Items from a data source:

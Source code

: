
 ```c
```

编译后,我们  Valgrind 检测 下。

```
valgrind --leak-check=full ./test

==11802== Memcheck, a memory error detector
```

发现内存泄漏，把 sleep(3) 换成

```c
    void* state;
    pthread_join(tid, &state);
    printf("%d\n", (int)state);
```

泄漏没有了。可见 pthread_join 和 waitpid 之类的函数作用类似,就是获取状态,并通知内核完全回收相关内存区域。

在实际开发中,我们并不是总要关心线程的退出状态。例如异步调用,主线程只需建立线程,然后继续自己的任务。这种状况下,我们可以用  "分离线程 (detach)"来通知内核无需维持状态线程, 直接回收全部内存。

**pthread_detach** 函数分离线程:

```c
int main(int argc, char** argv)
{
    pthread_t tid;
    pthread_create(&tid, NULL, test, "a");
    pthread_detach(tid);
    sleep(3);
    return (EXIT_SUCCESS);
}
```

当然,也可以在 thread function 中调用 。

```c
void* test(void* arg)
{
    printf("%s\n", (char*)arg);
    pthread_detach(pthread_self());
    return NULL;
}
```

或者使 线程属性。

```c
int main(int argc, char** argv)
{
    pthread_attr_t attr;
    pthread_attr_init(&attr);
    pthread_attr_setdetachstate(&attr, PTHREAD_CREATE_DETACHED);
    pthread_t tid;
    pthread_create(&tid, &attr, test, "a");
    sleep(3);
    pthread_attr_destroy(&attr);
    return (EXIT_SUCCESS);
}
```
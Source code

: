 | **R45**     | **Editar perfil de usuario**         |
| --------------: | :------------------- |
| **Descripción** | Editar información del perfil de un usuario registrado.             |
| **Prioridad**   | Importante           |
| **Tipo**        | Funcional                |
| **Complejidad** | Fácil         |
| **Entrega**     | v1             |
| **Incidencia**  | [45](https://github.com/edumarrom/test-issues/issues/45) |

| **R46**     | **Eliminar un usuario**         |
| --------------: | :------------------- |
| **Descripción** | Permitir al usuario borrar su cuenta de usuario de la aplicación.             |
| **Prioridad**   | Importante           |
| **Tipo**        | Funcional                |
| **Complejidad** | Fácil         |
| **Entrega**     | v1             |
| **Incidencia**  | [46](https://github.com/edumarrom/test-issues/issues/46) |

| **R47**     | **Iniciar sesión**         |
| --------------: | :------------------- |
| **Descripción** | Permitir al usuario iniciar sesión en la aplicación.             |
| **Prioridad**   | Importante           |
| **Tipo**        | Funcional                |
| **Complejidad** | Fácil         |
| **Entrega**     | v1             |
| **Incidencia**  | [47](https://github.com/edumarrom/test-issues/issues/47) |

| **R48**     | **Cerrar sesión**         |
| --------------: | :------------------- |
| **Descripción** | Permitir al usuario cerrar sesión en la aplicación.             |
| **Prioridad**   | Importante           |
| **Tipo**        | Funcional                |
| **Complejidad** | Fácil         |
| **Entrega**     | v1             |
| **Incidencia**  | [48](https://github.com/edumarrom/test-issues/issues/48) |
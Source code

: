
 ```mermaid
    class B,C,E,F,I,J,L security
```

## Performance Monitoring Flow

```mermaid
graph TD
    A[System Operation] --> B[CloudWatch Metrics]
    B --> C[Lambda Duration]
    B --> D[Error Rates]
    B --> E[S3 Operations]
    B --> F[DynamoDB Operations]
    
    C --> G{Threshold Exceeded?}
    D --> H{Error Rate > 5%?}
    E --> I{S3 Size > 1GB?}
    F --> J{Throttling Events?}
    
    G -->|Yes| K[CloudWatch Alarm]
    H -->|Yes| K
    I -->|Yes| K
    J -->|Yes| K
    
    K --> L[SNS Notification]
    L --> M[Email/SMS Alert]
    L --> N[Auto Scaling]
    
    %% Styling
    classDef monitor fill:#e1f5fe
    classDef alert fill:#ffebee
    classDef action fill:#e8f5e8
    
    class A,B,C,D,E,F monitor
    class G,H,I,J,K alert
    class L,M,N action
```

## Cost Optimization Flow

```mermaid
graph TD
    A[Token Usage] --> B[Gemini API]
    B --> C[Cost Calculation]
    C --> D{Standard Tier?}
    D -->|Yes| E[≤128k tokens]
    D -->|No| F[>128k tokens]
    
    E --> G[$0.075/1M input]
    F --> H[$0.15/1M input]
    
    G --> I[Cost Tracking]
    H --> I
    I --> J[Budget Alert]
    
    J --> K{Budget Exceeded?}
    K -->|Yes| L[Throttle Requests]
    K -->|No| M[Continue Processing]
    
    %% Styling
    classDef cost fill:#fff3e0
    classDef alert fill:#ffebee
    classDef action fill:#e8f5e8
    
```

§ Work to be completed: All of the records must be repeated exactly.

§ Output of the exercise:
Source code

:
 ```c
```

编译后,我们  Valgrind 检测 下。

```
valgrind --leak-check=full ./test

==11802== Memcheck, a memory error detector
```

发现内存泄漏，把 sleep(3) 换成

```c
    void* state;
    pthread_join(tid, &state);
    printf("%d\n", (int)state);
```

泄漏没有了。可见 pthread_join 和 waitpid 之类的函数作用类似,就是获取状态,并通知内核完全回收相关内存区域。

在实际开发中,我们并不是总要关心线程的退出状态。例如异步调用,主线程只需建立线程,然后继续自己的任务。这种状况下,我们可以用  "分离线程 (detach)"来通知内核无需维持状态线程, 直接回收全部内存。

**pthread_detach** 函数分离线程:

```c
int main(int argc, char** argv)
{
    pthread_t tid;
    pthread_create(&tid, NULL, test, "a");
    pthread_detach(tid);
    sleep(3);
    return (EXIT_SUCCESS);
}
```

当然,也可以在 thread function 中调用 。

```c
void* test(void* arg)
{
    printf("%s\n", (char*)arg);
    pthread_detach(pthread_self());
    return NULL;
}
```

或者使 线程属性。

```c
int main(int argc, char** argv)
{
    pthread_attr_t attr;
    pthread_attr_init(&attr);
    pthread_attr_setdetachstate(&attr, PTHREAD_CREATE_DETACHED);
    pthread_t tid;
    pthread_create(&tid, &attr, test, "a");
    sleep(3);
    pthread_attr_destroy(&attr);
    return (EXIT_SUCCESS);
}
```
Source code

: | **R45**     | **Editar perfil de usuario**         |
| --------------: | :------------------- |
| **Descripción** | Editar información del perfil de un usuario registrado.             |
| **Prioridad**   | Importante           |
| **Tipo**        | Funcional                |
| **Complejidad** | Fácil         |
| **Entrega**     | v1             |
| **Incidencia**  | [45](https://github.com/edumarrom/test-issues/issues/45) |

| **R46**     | **Eliminar un usuario**         |
| --------------: | :------------------- |
| **Descripción** | Permitir al usuario borrar su cuenta de usuario de la aplicación.             |
| **Prioridad**   | Importante           |
| **Tipo**        | Funcional                |
| **Complejidad** | Fácil         |
| **Entrega**     | v1             |
| **Incidencia**  | [46](https://github.com/edumarrom/test-issues/issues/46) |

| **R47**     | **Iniciar sesión**         |
| --------------: | :------------------- |
| **Descripción** | Permitir al usuario iniciar sesión en la aplicación.             |
| **Prioridad**   | Importante           |
| **Tipo**        | Funcional                |
| **Complejidad** | Fácil         |
| **Entrega**     | v1             |
| **Incidencia**  | [47](https://github.com/edumarrom/test-issues/issues/47) |

| **R48**     | **Cerrar sesión**         |
| --------------: | :------------------- |
| **Descripción** | Permitir al usuario cerrar sesión en la aplicación.             |
| **Prioridad**   | Importante           |
| **Tipo**        | Funcional                |
| **Complejidad** | Fácil         |
| **Entrega**     | v1             |
| **Incidencia**  | [48](https://github.com/edumarrom/test-issues/issues/48) |
Source code

:
 ```mermaid
    class B,C,E,F,I,J,L security
```

## Performance Monitoring Flow

```mermaid
graph TD
    A[System Operation] --> B[CloudWatch Metrics]
    B --> C[Lambda Duration]
    B --> D[Error Rates]
    B --> E[S3 Operations]
    B --> F[DynamoDB Operations]
    
    C --> G{Threshold Exceeded?}
    D --> H{Error Rate > 5%?}
    E --> I{S3 Size > 1GB?}
    F --> J{Throttling Events?}
    
    G -->|Yes| K[CloudWatch Alarm]
    H -->|Yes| K
    I -->|Yes| K
    J -->|Yes| K
    
    K --> L[SNS Notification]
    L --> M[Email/SMS Alert]
    L --> N[Auto Scaling]
    
    %% Styling
    classDef monitor fill:#e1f5fe
    classDef alert fill:#ffebee
    classDef action fill:#e8f5e8
    
    class A,B,C,D,E,F monitor
    class G,H,I,J,K alert
    class L,M,N action
```

## Cost Optimization Flow

```mermaid
graph TD
    A[Token Usage] --> B[Gemini API]
    B --> C[Cost Calculation]
    C --> D{Standard Tier?}
    D -->|Yes| E[≤128k tokens]
    D -->|No| F[>128k tokens]
    
    E --> G[$0.075/1M input]
    F --> H[$0.15/1M input]
    
    G --> I[Cost Tracking]
    H --> I
    I --> J[Budget Alert]
    
    J --> K{Budget Exceeded?}
    K -->|Yes| L[Throttle Requests]
    K -->|No| M[Continue Processing]
    
    %% Styling
    classDef cost fill:#fff3e0
    classDef alert fill:#ffebee
    classDef action fill:#e8f5e8
    
```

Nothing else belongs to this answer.